[Data records]
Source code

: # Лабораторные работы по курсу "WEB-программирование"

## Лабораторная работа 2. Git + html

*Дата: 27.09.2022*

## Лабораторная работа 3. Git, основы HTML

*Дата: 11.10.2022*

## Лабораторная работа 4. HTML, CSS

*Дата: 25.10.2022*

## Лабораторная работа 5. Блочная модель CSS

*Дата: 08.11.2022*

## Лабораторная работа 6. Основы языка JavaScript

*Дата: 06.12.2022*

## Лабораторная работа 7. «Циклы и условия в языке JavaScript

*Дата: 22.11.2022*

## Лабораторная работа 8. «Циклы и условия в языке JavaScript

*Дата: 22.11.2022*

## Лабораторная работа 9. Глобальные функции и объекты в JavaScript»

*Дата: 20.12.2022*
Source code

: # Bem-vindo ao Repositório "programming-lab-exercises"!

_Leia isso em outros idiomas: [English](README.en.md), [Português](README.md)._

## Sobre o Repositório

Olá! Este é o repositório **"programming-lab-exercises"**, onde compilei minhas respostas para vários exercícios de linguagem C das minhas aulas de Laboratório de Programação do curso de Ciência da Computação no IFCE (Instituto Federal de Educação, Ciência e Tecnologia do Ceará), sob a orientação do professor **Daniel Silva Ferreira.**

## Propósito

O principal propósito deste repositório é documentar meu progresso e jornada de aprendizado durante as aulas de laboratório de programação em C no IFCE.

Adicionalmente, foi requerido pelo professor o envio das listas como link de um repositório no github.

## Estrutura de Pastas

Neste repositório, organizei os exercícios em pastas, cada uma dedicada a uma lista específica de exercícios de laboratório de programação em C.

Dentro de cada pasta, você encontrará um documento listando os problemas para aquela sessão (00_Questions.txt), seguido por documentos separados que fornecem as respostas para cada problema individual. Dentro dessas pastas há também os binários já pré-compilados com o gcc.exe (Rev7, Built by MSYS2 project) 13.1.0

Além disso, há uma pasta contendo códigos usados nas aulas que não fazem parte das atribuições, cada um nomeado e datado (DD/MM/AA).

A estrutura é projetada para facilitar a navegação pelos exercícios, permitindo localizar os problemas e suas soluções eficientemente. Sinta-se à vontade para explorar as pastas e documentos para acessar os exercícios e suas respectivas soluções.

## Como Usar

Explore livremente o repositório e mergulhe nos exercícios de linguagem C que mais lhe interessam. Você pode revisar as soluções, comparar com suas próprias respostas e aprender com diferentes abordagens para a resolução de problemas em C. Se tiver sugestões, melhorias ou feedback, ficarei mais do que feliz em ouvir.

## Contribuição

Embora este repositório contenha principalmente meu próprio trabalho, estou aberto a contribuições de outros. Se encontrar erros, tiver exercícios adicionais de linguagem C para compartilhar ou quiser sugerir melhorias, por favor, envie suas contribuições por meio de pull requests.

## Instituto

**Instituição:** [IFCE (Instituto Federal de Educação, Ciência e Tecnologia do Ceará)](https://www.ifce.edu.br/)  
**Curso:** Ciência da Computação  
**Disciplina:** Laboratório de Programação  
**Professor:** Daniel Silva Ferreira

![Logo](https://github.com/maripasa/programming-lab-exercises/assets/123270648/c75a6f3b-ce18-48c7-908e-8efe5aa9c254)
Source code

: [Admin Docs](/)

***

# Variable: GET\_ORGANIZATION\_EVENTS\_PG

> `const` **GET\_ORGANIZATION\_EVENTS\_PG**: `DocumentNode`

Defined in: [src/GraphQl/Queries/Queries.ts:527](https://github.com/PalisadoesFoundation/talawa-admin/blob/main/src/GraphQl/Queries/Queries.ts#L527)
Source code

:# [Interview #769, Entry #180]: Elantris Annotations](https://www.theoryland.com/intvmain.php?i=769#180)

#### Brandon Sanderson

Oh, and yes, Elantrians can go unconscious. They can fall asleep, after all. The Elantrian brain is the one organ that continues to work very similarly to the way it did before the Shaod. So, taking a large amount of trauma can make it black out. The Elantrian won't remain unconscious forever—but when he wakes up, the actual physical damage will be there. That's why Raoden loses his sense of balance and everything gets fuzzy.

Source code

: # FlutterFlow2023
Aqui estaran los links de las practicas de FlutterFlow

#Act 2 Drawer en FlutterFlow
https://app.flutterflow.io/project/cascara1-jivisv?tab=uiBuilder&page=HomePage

## YOUR INSTRUCTIONS
Copy each entry exactly.

## RESPONSE BOX
Source code

: # Лабораторные работы по курсу "WEB-программирование"

## Лабораторная работа 2. Git + html

*Дата: 27.09.2022*

## Лабораторная работа 3. Git, основы HTML

*Дата: 11.10.2022*

## Лабораторная работа 4. HTML, CSS

*Дата: 25.10.2022*

## Лабораторная работа 5. Блочная модель CSS

*Дата: 08.11.2022*

## Лабораторная работа 6. Основы языка JavaScript

*Дата: 06.12.2022*

## Лабораторная работа 7. «Циклы и условия в языке JavaScript

*Дата: 22.11.2022*

## Лабораторная работа 8. «Циклы и условия в языке JavaScript

*Дата: 22.11.2022*

## Лабораторная работа 9. Глобальные функции и объекты в JavaScript»

*Дата: 20.12.2022*
Source code

: # Bem-vindo ao Repositório "programming-lab-exercises"!

_Leia isso em outros idiomas: [English](README.en.md), [Português](README.md)._

## Sobre o Repositório

Olá! Este é o repositório **"programming-lab-exercises"**, onde compilei minhas respostas para vários exercícios de linguagem C das minhas aulas de Laboratório de Programação do curso de Ciência da Computação no IFCE (Instituto Federal de Educação, Ciência e Tecnologia do Ceará), sob a orientação do professor **Daniel Silva Ferreira.**

## Propósito

O principal propósito deste repositório é documentar meu progresso e jornada de aprendizado durante as aulas de laboratório de programação em C no IFCE.

Adicionalmente, foi requerido pelo professor o envio das listas como link de um repositório no github.

## Estrutura de Pastas

Neste repositório, organizei os exercícios em pastas, cada uma dedicada a uma lista específica de exercícios de laboratório de programação em C.

Dentro de cada pasta, você encontrará um documento listando os problemas para aquela sessão (00_Questions.txt), seguido por documentos separados que fornecem as respostas para cada problema individual. Dentro dessas pastas há também os binários já pré-compilados com o gcc.exe (Rev7, Built by MSYS2 project) 13.1.0

Além disso, há uma pasta contendo códigos usados nas aulas que não fazem parte das atribuições, cada um nomeado e datado (DD/MM/AA).

A estrutura é projetada para facilitar a navegação pelos exercícios, permitindo localizar os problemas e suas soluções eficientemente. Sinta-se à vontade para explorar as pastas e documentos para acessar os exercícios e suas respectivas soluções.

## Como Usar

Explore livremente o repositório e mergulhe nos exercícios de linguagem C que mais lhe interessam. Você pode revisar as soluções, comparar com suas próprias respostas e aprender com diferentes abordagens para a resolução de problemas em C. Se tiver sugestões, melhorias ou feedback, ficarei mais do que feliz em ouvir.

## Contribuição

Embora este repositório contenha principalmente meu próprio trabalho, estou aberto a contribuições de outros. Se encontrar erros, tiver exercícios adicionais de linguagem C para compartilhar ou quiser sugerir melhorias, por favor, envie suas contribuições por meio de pull requests.

## Instituto

**Instituição:** [IFCE (Instituto Federal de Educação, Ciência e Tecnologia do Ceará)](https://www.ifce.edu.br/)  
**Curso:** Ciência da Computação  
**Disciplina:** Laboratório de Programação  
**Professor:** Daniel Silva Ferreira

![Logo](https://github.com/maripasa/programming-lab-exercises/assets/123270648/c75a6f3b-ce18-48c7-908e-8efe5aa9c254)
Source code

: [Admin Docs](/)

***

# Variable: GET\_ORGANIZATION\_EVENTS\_PG

> `const` **GET\_ORGANIZATION\_EVENTS\_PG**: `DocumentNode`

Defined in: [src/GraphQl/Queries/Queries.ts:527](https://github.com/PalisadoesFoundation/talawa-admin/blob/main/src/GraphQl/Queries/Queries.ts#L527)
Source code

:# [Interview #769, Entry #180]: Elantris Annotations](https://www.theoryland.com/intvmain.php?i=769#180)

#### Brandon Sanderson

Oh, and yes, Elantrians can go unconscious. They can fall asleep, after all. The Elantrian brain is the one organ that continues to work very similarly to the way it did before the Shaod. So, taking a large amount of trauma can make it black out. The Elantrian won't remain unconscious forever—but when he wakes up, the actual physical damage will be there. That's why Raoden loses his sense of balance and everything gets fuzzy.

Source code

: # FlutterFlow2023
Aqui estaran los links de las practicas de FlutterFlow

#Act 2 Drawer en FlutterFlow
https://app.flutterflow.io/project/cascara1-jivisv?tab=uiBuilder&page=HomePage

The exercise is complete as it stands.